Land Use Code Changes…

Dear Editor,

There has been much news about the recent changes to the Bonner County Land Use code and in the county Planning Department. I am often asked “what happened and why should I care?” Good questions.

What happened? The county commissioners recently changed the land use code in two ways. The first was to remove the Planning Commission from any future amendments to the land use code. The second was to streamline the process for appealing Planning Commission decisions. Both were done to make it easier and faster to change the code and appeal decisions. Noble goals.

Why does it matter to you? At first glance, removing the Planning Commission from future code changes doesn’t seem like much. After all, they are just seven volunteers trying to help make the code better.

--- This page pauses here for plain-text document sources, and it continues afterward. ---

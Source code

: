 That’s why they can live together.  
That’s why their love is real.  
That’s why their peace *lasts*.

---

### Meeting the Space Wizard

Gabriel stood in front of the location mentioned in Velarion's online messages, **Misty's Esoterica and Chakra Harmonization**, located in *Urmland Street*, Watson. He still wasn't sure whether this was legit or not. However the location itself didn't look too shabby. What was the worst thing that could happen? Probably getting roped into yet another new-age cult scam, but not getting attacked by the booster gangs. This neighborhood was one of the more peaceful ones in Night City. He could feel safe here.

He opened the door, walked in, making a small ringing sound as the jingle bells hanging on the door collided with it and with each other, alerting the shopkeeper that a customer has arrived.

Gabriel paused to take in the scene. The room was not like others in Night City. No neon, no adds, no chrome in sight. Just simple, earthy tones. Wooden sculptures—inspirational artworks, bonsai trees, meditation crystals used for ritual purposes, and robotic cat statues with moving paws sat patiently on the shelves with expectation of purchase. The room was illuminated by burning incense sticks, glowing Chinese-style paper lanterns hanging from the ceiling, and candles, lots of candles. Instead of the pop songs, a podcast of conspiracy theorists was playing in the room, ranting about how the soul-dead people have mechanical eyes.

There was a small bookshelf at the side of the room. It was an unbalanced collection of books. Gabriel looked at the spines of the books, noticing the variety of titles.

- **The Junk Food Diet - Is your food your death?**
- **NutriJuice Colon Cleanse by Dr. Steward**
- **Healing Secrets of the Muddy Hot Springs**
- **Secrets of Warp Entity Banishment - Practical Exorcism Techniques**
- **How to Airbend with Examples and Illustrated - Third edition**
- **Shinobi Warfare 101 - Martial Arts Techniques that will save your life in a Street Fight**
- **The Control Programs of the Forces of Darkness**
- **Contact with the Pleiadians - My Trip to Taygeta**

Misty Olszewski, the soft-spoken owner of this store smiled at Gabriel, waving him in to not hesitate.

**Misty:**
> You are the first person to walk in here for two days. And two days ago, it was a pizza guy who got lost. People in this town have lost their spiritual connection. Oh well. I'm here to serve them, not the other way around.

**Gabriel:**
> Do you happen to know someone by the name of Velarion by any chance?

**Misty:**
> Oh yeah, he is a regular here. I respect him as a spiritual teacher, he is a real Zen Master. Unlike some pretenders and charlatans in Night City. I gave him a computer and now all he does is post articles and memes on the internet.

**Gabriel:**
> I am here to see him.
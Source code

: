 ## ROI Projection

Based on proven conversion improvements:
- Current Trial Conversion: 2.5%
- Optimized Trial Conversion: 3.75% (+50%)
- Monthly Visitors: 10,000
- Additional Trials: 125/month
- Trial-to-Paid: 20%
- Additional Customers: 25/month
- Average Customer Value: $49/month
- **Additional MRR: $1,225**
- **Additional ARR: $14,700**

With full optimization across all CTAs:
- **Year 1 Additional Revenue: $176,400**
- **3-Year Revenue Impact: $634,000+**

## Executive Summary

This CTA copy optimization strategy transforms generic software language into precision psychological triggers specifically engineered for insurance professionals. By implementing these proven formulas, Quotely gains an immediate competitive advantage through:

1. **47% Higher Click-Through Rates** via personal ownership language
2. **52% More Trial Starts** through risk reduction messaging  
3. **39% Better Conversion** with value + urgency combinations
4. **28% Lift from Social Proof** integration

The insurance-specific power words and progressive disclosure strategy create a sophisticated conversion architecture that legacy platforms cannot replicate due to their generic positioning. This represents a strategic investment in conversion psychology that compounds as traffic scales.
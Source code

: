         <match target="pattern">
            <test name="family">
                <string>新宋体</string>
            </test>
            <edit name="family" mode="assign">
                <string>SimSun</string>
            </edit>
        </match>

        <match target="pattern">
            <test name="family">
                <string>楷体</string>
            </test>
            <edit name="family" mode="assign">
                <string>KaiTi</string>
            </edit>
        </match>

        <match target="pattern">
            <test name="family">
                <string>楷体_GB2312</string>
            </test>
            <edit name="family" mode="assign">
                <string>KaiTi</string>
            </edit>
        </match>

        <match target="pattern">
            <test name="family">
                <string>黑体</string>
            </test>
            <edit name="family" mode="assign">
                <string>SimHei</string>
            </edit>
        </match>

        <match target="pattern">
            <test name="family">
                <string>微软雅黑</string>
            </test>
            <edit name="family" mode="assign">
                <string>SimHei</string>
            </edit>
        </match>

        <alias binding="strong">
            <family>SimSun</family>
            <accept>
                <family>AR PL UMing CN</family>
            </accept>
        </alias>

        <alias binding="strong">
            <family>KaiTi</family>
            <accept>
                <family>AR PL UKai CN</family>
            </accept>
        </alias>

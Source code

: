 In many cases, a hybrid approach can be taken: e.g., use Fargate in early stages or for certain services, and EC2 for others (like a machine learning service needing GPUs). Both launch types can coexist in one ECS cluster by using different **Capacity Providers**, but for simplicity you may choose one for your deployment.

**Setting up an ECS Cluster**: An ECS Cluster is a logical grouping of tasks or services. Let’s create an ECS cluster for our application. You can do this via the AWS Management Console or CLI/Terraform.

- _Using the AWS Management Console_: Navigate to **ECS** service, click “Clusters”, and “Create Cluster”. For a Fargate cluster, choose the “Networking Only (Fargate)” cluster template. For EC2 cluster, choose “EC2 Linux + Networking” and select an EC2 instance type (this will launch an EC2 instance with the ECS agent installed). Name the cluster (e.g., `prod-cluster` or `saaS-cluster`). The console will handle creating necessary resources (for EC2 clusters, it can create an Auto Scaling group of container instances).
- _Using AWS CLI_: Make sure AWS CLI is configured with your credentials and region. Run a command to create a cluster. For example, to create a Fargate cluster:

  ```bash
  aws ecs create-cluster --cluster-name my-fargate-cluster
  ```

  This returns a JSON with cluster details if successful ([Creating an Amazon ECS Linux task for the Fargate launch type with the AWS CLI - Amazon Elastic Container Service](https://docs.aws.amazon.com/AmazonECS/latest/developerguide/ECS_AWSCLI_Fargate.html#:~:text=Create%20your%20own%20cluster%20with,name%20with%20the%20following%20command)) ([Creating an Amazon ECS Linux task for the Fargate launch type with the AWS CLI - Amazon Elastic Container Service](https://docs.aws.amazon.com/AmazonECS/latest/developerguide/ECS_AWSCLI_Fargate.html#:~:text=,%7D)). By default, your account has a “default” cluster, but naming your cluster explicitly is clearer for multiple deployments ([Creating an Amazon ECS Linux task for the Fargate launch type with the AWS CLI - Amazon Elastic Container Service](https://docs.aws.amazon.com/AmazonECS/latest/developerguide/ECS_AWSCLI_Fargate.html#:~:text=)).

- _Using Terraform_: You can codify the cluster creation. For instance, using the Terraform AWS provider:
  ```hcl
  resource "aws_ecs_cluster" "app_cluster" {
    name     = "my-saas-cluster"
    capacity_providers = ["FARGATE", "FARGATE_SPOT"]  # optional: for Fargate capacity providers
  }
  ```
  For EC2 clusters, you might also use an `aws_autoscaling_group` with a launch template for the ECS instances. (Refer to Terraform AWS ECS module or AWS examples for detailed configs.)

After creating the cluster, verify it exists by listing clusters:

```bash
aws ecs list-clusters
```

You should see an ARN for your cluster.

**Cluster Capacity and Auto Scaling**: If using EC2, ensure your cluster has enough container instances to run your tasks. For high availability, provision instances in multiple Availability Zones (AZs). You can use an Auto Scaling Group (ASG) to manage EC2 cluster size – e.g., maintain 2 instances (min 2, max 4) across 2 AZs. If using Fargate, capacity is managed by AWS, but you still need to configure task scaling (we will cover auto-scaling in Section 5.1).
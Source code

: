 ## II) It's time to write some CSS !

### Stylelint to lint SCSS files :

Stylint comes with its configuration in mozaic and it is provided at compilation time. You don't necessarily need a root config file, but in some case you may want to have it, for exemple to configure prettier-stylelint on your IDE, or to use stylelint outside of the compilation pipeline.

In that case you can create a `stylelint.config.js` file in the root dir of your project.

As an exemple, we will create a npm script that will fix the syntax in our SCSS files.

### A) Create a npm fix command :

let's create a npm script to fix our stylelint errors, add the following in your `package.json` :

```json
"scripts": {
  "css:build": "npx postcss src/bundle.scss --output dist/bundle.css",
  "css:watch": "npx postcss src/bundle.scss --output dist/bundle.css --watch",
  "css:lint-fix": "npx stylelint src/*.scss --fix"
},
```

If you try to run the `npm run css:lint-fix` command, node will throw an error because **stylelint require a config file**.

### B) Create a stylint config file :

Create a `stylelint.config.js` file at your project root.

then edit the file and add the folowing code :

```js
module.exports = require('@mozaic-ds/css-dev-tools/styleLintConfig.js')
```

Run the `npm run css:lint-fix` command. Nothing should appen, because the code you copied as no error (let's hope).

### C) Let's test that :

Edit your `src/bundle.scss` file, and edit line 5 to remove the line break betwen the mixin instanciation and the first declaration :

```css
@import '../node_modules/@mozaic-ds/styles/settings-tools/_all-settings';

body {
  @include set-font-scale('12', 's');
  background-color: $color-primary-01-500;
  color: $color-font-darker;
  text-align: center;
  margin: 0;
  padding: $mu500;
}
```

Because they are thorough, they sometimes take longer to make a recommendation than the commissioners would like, and sometimes they arrive at recommendations not welcomed by the county commissioners.

You should care because the Planning Commission held well publicized evening public hearings so you could comment on proposed changes to the codes. Those comments and testimony had a real impact on proposed changes. Removing the Planning Commission from the process going forward, you have lost an important opportunity to be heard. Now, you’re only chance to comment is at the Commissioners regular business meeting, held on Tuesday mornings, with just two days notice of the agenda. No details provided. If you can’t get off work to attend, too bad.

The result of this change is loss of transparency and the opportunity to comment on proposed changes. The public’s voice, your voice, is lost. You won’t even know what the proposed change is unless you attend the Tuesday morning meeting, leaving you no chance to consider the change or prepare comments. Opportunities for increased cronyism abound, as well as the probability of bad code that hasn’t been properly vetted through public comment and involvement. Expect bad code to proliferate. When it comes to local code changes, your voice has been silenced.

As for streamlining the appeals process for Planning Commission decisions, it matters to you not so much because of the streamlining itself, but rather that many land use decisions will now be made by two commissioners in the appeal hearing. Anything you want to do with your property, no matter how objectionable to your neighbors, will be possible by convincing just 2 commissioners it’s OK. This is moving from Rule of Law, to Rule of Man.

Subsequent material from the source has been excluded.